When I first saw and read these notices they made me deeply curious. What were these notices? Who placed them and why? The notices also prompted multiple questions about ownership and loss in the eighteenth century. In a period where it was possible to own a watch, a banknote, a dog and even a person, what did it mean to own some thing or someone and why were eighteenth-century Britons so determined to reclaim their ‘property’? Keeping Hold: A Cultural and Social History of Possession in Eighteenth-Century Britain looks to watches, bank notes, dogs and people and examines what it meant to possess in this period.
It was certainly difficult to keep hold of ‘possessions’ in the eighteenth century and became more so. The legal frameworks surrounding property were ambiguous, meaning that sustaining claims to ownership was often an active and ongoing process. At the same time, the expanding cities of the eighteenth century increasingly created spaces and interactions which undermined the stability of ownership. All the hustle and bustle could result in theft or sometimes, simply, forgetfulness. Changes to urban life not only impacted people’s ability to keep hold of personal items such as watches and banknotes, they also effected their ability to retain servants and apprentices. People working in these occupations had options. They could up and leave before the end of their hiring and find new work with relative ease. For those who were enslaved in Britain, cities also acted as spaces that might provide anonymity, or the networks needed to support freedom seeking.
When eighteenth-century Britons forgot their watch in a Hackney Carriage, suspected their banknote had been stolen near Cornhill, lost their dog in Green Park, or had their servant run away, they often placed newspaper notices.

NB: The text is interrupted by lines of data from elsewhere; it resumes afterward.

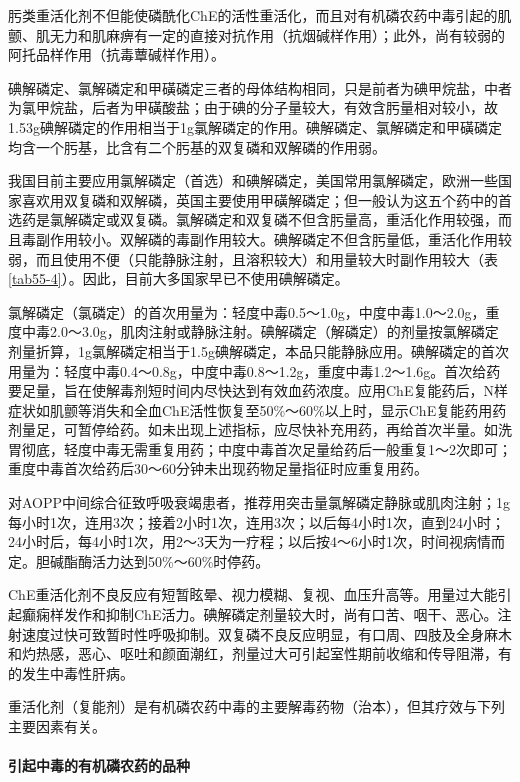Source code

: 肟类重活化剂不但能使磷酰化ChE的活性重活化，而且对有机磷农药中毒引起的肌颤、肌无力和肌麻痹有一定的直接对抗作用（抗烟碱样作用）；此外，尚有较弱的阿托品样作用（抗毒蕈碱样作用）。

碘解磷定、氯解磷定和甲磺磷定三者的母体结构相同，只是前者为碘甲烷盐，中者为氯甲烷盐，后者为甲磺酸盐；由于碘的分子量较大，有效含肟量相对较小，故1.53g碘解磷定的作用相当于1g氯解磷定的作用。碘解磷定、氯解磷定和甲磺磷定均含一个肟基，比含有二个肟基的双复磷和双解磷的作用弱。

我国目前主要应用氯解磷定（首选）和碘解磷定，美国常用氯解磷定，欧洲一些国家喜欢用双复磷和双解磷，英国主要使用甲磺解磷定；但一般认为这五个药中的首选药是氯解磷定或双复磷。氯解磷定和双复磷不但含肟量高，重活化作用较强，而且毒副作用较小。双解磷的毒副作用较大。碘解磷定不但含肟量低，重活化作用较弱，而且使用不便（只能静脉注射，且溶积较大）和用量较大时副作用较大（表\ref{tab55-4}）。因此，目前大多国家早已不使用碘解磷定。

氯解磷定（氯磷定）的首次用量为：轻度中毒0.5～1.0g，中度中毒1.0～2.0g，重度中毒2.0～3.0g，肌肉注射或静脉注射。碘解磷定（解磷定）的剂量按氯解磷定剂量折算，1g氯解磷定相当于1.5g碘解磷定，本品只能静脉应用。碘解磷定的首次用量为：轻度中毒0.4～0.8g，中度中毒0.8～1.2g，重度中毒1.2～1.6g。首次给药要足量，旨在使解毒剂短时间内尽快达到有效血药浓度。应用ChE复能药后，N样症状如肌颤等消失和全血ChE活性恢复至50\%～60\%以上时，显示ChE复能药用药剂量足，可暂停给药。如未出现上述指标，应尽快补充用药，再给首次半量。如洗胃彻底，轻度中毒无需重复用药；中度中毒首次足量给药后一般重复1～2次即可；重度中毒首次给药后30～60分钟未出现药物足量指征时应重复用药。

对AOPP中间综合征致呼吸衰竭患者，推荐用突击量氯解磷定静脉或肌肉注射；1g每小时1次，连用3次；接着2小时1次，连用3次；以后每4小时1次，直到24小时；24小时后，每4小时1次，用2～3天为一疗程；以后按4～6小时1次，时间视病情而定。胆碱酯酶活力达到50\%～60\%时停药。

ChE重活化剂不良反应有短暂眩晕、视力模糊、复视、血压升高等。用量过大能引起癫痫样发作和抑制ChE活力。碘解磷定剂量较大时，尚有口苦、咽干、恶心。注射速度过快可致暂时性呼吸抑制。双复磷不良反应明显，有口周、四肢及全身麻木和灼热感，恶心、呕吐和颜面潮红，剂量过大可引起室性期前收缩和传导阻滞，有的发生中毒性肝病。

重活化剂（复能剂）是有机磷农药中毒的主要解毒药物（治本），但其疗效与下列主要因素有关。

\paragraph{引起中毒的有机磷农药的品种}

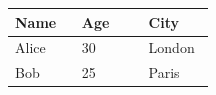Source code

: \par\medskip
\begin{longtable}{|p{0.30\linewidth}|p{0.30\linewidth}|p{0.30\linewidth}|}
\hline
Name

 & Age

 & City

 \\
\hline
Alice

 & 30

 & London

 \\
\hline
Bob

 & 25

 & Paris

 \\
\hline
\end{longtable}
\medskip
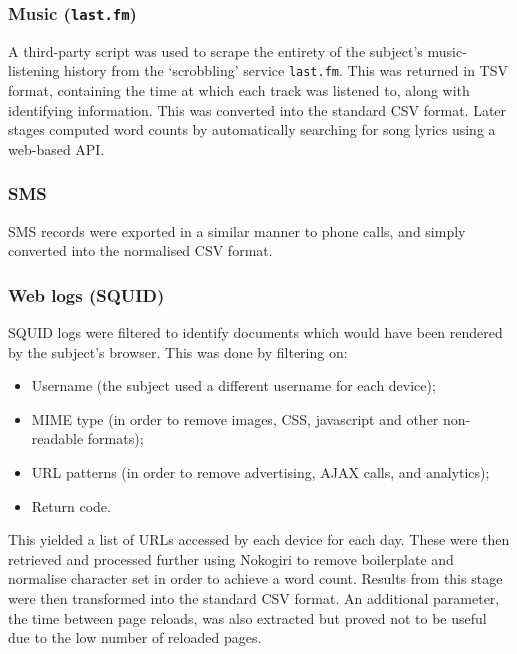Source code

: \subsubsection*{Music (\texttt{last.fm})}
A third-party script was used to scrape the entirety of the subject's music-listening history from the `scrobbling' service \texttt{last.fm}.  This was returned in TSV format, containing the time at which each track was listened to, along with identifying information.  This was converted into the standard CSV format.  Later stages computed word counts by automatically searching for song lyrics using a web-based API.%



\subsubsection*{SMS}
SMS records were exported in a similar manner to phone calls, and simply converted into the normalised CSV format.



\subsubsection*{Web logs (SQUID)}
SQUID logs were filtered to identify documents which would have been rendered by the subject's browser.  This was done by filtering on:

\begin{itemize}
    \item Username (the subject used a different username for each device);
    \item MIME type (in order to remove images, CSS, javascript and other non-readable formats);
    \item URL patterns (in order to remove advertising, AJAX calls, and analytics);
    \item Return code.
\end{itemize}

This yielded a list of URLs accessed by each device for each day.  These were then retrieved and processed further using Nokogiri to remove boilerplate and normalise character set in order to achieve a word count.  Results from this stage were then transformed into the standard CSV format.  An additional parameter, the time between page reloads, was also extracted but proved not to be useful due to the low number of reloaded pages.

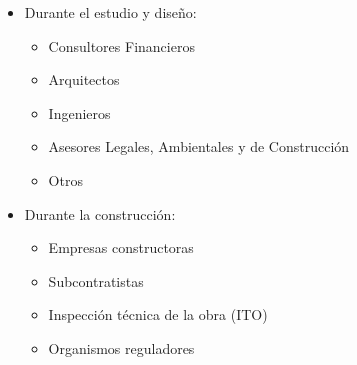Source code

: \documentclass{article} %
\begin{document}
\begin{itemize}[label={},left=0pt,align=parleft]
    \item \begin{highlightbox}[levelone] Durante el estudio y diseño: \end{highlightbox}
    \begin{itemize}[label={},left=1em,align=parleft]
        \item \begin{highlightbox}[leveltwo] Consultores Financieros \end{highlightbox}
        \item \begin{highlightbox}[leveltwo] Arquitectos \end{highlightbox}
        \item \begin{highlightbox}[leveltwo] Ingenieros \end{highlightbox}
        \item \begin{highlightbox}[leveltwo] Asesores Legales, Ambientales y de Construcción \end{highlightbox}
        \item \begin{highlightbox}[leveltwo] Otros \end{highlightbox}
    \end{itemize}
    \item \begin{highlightbox}[levelone] Durante la construcción: \end{highlightbox}
    \begin{itemize}[label={},left=1em,align=parleft]
        \item \begin{highlightbox}[leveltwo] Empresas constructoras \end{highlightbox}
        \item \begin{highlightbox}[leveltwo] Subcontratistas \end{highlightbox}
        \item \begin{highlightbox}[leveltwo] Inspección técnica de la obra (ITO) \end{highlightbox}
        \item \begin{highlightbox}[leveltwo] Organismos reguladores \end{highlightbox}

\end{itemize}
\end{itemize}
\end{document}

Analysing these notices alongside handbills, court cases, diaries and letters, Keeping Hold shows not only their conventions and complexities but also the levels of knowledge they demanded. To advertise you had to understand the intricacies of the system itself, but you also needed to be able to describe your item (and know which details were pertinent, and which were not).
In seeing the lengths people went to to reclaim their ‘property’ – keeping records, advertising in newspapers, printing and distributing handbills – we might ask why. Obviously, there was the economic value of these ‘things’. Watches, bank notes and dogs could be hugely valuable. There were also other values, that we might understand as sentimental. Dogs were not just working animals in this period, they were increasingly understood as ‘favourites’ and as pets. At the same time, watches were not just stores of wealth but were often heirlooms passed down within families. Alongside these values, Keeping Hold explores another set. It argues that keeping hold of certain forms of ‘property’ over time was also important to people’s sense of self. In other words, keeping a watch, or a dog, or even a servant over time, allowed people to retain a sense of coherence and self-possession. It also allowed them to display a coherent sense of self to others. While the eighteenth century is often understood as a period that increasingly valued novelty and newness, here we see how familiarity and stability could also be important.
Image: Paul Sandby, ‘A Family in Hyde Park’, undated. Yale Center for British Art, Paul Mellon Collection.
By exploring loss and losing, Keeping Hold shows how important claims to ownership and possession could be, but also how difficult they were to achieve.